# [What you need to do]
Return every line from the records below with the string "LinkedIn".

Collected data
::::::
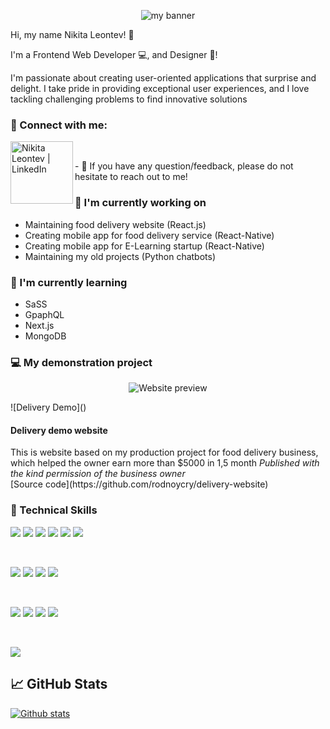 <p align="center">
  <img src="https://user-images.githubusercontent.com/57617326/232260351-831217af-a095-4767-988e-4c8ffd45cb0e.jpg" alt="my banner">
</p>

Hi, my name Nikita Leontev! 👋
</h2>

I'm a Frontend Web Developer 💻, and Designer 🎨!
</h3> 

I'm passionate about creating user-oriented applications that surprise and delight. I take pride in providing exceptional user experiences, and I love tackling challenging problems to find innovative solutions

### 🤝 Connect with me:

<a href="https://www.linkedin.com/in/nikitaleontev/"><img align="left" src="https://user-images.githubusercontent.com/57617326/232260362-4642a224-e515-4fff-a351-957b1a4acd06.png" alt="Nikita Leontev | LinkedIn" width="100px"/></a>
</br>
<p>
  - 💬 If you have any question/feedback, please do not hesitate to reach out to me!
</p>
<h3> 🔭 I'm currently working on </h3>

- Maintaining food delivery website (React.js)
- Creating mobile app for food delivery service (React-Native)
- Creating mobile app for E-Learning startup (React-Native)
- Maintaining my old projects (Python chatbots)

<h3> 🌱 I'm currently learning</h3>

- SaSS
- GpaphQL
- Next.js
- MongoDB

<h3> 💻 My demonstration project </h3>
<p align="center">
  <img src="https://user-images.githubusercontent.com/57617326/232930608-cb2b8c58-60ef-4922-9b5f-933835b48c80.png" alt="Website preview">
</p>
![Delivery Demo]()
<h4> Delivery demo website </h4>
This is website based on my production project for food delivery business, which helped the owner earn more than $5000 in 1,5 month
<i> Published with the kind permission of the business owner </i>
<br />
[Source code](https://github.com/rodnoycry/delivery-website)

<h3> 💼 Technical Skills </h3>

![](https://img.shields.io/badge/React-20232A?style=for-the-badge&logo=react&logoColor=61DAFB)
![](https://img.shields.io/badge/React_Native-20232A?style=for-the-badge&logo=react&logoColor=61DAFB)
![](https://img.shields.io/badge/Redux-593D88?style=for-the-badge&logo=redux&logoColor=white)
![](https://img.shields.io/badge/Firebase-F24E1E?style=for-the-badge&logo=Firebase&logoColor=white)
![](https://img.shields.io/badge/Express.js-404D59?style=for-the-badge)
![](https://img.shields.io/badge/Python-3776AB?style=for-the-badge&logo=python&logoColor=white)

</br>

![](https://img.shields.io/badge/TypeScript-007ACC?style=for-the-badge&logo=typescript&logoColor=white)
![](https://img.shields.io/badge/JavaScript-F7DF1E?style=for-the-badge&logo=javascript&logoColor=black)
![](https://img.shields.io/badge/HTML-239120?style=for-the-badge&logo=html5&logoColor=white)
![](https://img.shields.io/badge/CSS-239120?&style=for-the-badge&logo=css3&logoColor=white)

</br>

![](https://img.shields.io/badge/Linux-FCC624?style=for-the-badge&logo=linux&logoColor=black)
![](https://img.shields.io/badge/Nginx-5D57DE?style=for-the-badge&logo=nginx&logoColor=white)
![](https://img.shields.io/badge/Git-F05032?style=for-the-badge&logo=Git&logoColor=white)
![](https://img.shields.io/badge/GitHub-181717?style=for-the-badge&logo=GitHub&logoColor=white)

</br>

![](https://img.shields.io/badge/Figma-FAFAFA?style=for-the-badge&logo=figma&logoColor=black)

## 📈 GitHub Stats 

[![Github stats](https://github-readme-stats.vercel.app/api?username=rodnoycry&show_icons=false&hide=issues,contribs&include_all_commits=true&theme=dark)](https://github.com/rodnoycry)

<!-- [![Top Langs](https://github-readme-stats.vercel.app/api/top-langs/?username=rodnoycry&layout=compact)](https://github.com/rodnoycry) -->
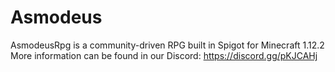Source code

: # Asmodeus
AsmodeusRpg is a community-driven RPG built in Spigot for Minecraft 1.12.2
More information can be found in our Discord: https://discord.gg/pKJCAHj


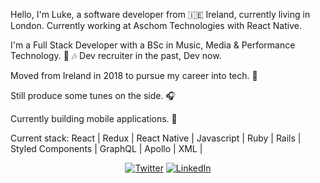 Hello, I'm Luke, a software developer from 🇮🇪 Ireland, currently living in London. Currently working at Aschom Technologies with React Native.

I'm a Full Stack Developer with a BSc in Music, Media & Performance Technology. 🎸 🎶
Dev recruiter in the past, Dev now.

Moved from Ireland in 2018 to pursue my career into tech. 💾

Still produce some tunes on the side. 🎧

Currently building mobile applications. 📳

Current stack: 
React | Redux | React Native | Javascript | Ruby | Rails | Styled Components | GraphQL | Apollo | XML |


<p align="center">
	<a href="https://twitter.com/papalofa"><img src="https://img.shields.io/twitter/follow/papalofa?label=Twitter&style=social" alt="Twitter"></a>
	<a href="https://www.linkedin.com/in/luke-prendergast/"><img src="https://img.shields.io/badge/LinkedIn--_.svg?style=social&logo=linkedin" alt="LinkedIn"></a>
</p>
::::::
# [Finished task]
<a href="https://www.linkedin.com/in/nikitaleontev/"><img align="left" src="https://user-images.githubusercontent.com/57617326/232260362-4642a224-e515-4fff-a351-957b1a4acd06.png" alt="Nikita Leontev | LinkedIn" width="100px"/></a>
	<a href="https://www.linkedin.com/in/luke-prendergast/"><img src="https://img.shields.io/badge/LinkedIn--_.svg?style=social&logo=linkedin" alt="LinkedIn"></a>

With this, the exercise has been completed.